**WORK TO COMPLETE**
Find the word "enrollment" in the listing; pull out each line holding it.

**RECORDED INFORMATION**

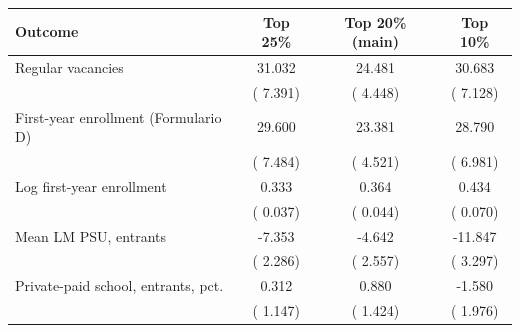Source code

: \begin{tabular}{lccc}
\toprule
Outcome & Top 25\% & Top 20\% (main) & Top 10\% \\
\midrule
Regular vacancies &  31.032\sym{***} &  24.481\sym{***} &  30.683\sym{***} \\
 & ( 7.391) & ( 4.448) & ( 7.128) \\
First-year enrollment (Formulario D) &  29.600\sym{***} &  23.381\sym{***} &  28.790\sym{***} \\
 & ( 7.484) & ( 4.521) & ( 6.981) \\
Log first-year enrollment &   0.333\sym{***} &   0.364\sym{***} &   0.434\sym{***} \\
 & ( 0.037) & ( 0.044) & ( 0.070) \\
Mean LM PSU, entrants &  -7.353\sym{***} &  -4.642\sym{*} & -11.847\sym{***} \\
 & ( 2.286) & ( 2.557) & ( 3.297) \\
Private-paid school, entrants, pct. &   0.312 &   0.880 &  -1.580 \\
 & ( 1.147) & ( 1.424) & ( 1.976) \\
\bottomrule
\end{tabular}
---
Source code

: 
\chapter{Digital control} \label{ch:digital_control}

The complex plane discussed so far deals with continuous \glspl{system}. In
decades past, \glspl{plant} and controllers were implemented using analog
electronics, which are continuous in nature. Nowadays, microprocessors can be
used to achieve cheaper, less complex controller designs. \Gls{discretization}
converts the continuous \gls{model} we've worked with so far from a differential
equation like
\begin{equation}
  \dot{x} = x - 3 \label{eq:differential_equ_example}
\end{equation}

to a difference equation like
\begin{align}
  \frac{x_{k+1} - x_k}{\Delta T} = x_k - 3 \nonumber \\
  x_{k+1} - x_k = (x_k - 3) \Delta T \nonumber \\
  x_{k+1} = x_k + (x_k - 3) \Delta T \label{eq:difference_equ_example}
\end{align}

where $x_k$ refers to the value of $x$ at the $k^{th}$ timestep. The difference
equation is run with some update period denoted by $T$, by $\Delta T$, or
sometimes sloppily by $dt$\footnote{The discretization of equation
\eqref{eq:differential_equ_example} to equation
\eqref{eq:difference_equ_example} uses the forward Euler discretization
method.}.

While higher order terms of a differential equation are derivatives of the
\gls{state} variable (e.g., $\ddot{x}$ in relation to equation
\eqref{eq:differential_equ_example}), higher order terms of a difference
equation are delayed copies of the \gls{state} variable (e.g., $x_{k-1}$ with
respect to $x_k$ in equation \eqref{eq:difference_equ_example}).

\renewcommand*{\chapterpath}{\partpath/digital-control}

**SOLUTION FOR THIS EXERCISE**
First-year enrollment (Formulario D) &  29.600\sym{***} &  23.381\sym{***} &  28.790\sym{***} \\
Log first-year enrollment &   0.333\sym{***} &   0.364\sym{***} &   0.434\sym{***} \\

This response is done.